Cool that hoopla may be, but we (as usual) were just trying to make our way to a rock show. One detour later, we arrived at Warehouse Live for Long Beach, Calif.'s Cold War Kids - without a basketball jersey in sight.
After fellow Californian opener Baths ended his electronic set (watch this guy; we dare guess he'll be "big"), CWK took the stage to a loud crowd (and distinct scent of freshly-lit joints).
"Good evening, Houston-town," announced frontman Nathan Willett, as the band began opener "Royal Blue," a track from their third and most recent release, 2011's Mine Is Yours.

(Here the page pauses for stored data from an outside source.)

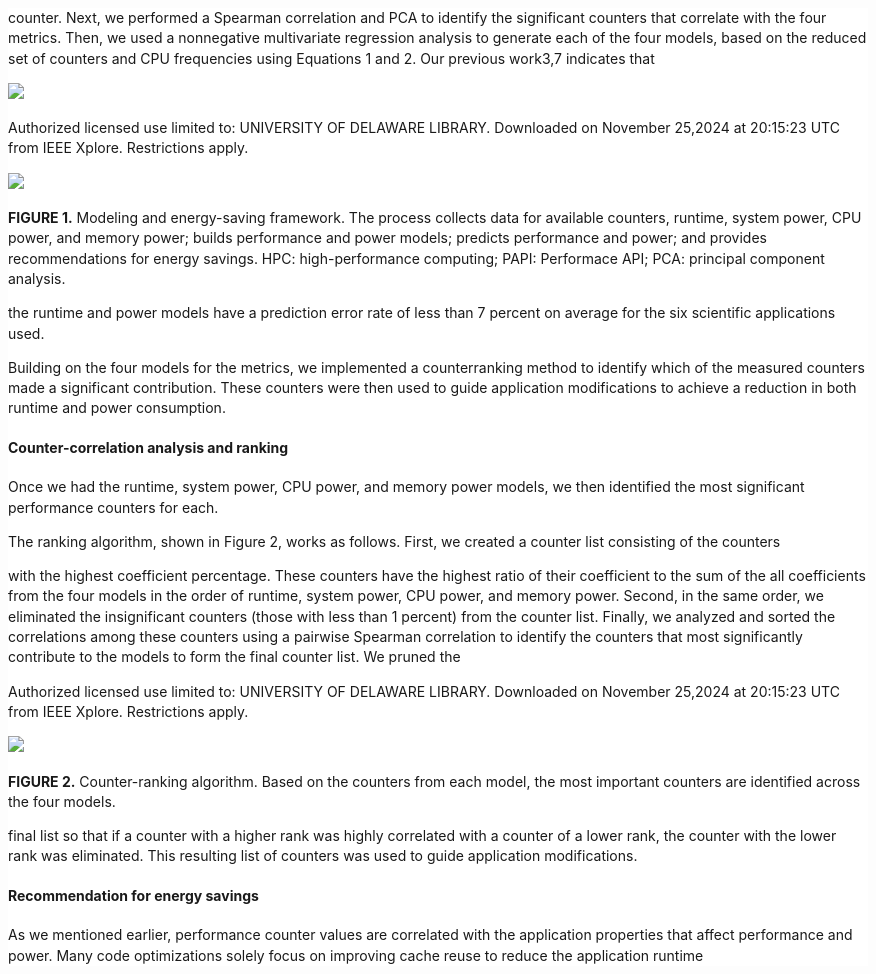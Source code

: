 counter. Next, we performed a Spearman correlation and PCA to identify the significant counters that correlate with the four metrics. Then, we used a nonnegative multivariate regression analysis to generate each of the four models, based on the reduced set of counters and CPU frequencies using Equations 1 and 2. Our previous work3,7 indicates that

![](_page_2_Picture_20.png)

Authorized licensed use limited to: UNIVERSITY OF DELAWARE LIBRARY. Downloaded on November 25,2024 at 20:15:23 UTC from IEEE Xplore. Restrictions apply.

![](_page_3_Figure_0.png)

**FIGURE 1.** Modeling and energy-saving framework. The process collects data for available counters, runtime, system power, CPU power, and memory power; builds performance and power models; predicts performance and power; and provides recommendations for energy savings. HPC: high-performance computing; PAPI: Performace API; PCA: principal component analysis.

the runtime and power models have a prediction error rate of less than 7 percent on average for the six scientific applications used.

Building on the four models for the metrics, we implemented a counterranking method to identify which of the measured counters made a significant contribution. These counters were then used to guide application modifications to achieve a reduction in both runtime and power consumption.

#### **Counter-correlation analysis and ranking**

Once we had the runtime, system power, CPU power, and memory power models, we then identified the most significant performance counters for each.

The ranking algorithm, shown in Figure 2, works as follows. First, we created a counter list consisting of the counters

with the highest coefficient percentage. These counters have the highest ratio of their coefficient to the sum of the all coefficients from the four models in the order of runtime, system power, CPU power, and memory power. Second, in the same order, we eliminated the insignificant counters (those with less than 1 percent) from the counter list. Finally, we analyzed and sorted the correlations among these counters using a pairwise Spearman correlation to identify the counters that most significantly contribute to the models to form the final counter list. We pruned the

Authorized licensed use limited to: UNIVERSITY OF DELAWARE LIBRARY. Downloaded on November 25,2024 at 20:15:23 UTC from IEEE Xplore. Restrictions apply.

![](_page_3_Figure_8.png)

**FIGURE 2.** Counter-ranking algorithm. Based on the counters from each model, the most important counters are identified across the four models.

final list so that if a counter with a higher rank was highly correlated with a counter of a lower rank, the counter with the lower rank was eliminated. This resulting list of counters was used to guide application modifications.

#### **Recommendation for energy savings**

As we mentioned earlier, performance counter values are correlated with the application properties that affect performance and power. Many code optimizations solely focus on improving cache reuse to reduce the application runtime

Warehouse Live was packed, but the sight still didn't compare to the first time we'd seen CWK, at 2007's Lollapalooza, when fans literally overflowed from neighboring stages to witness the band's set; they'd clearly been booked on a stage too small for their unexpectedly fast-growing hype.
Now with a bit more stage-area to utilize, Willett juggled both guitar and piano duties, often abandoning his guitar and mic-stand to roam the stage, hand flailing through the air as he sang. As expected, Mine Is Yours material was most liberally featured, including "Finally Begin" and "Skip the Charades;" but as the first few notes of "Hang Me Up To Dry," from 2006's Robbers & Cowards, were played, the crowd conveyed their endorsement of the oldie with an excited roar of approval.
As predictable and irritating it may be to witness the biggest crowd response to a band's most popular single, such wasn't the case with "Hang Me Up To Dry;" instead, it served as a reminder of how strong CWK's debut was - the song is a perfect single, with its catchy-as-hell chorus, pounding bass riff and tousled piano jangle.
Unsurpsingly, subsequent songs couldn't hold up against their catchier predecessor. In particular, Mine Is Yours track "Louder Than Ever" seemed uncharacteristically CWK - pop, even - as if designed for an arena-rock singalong.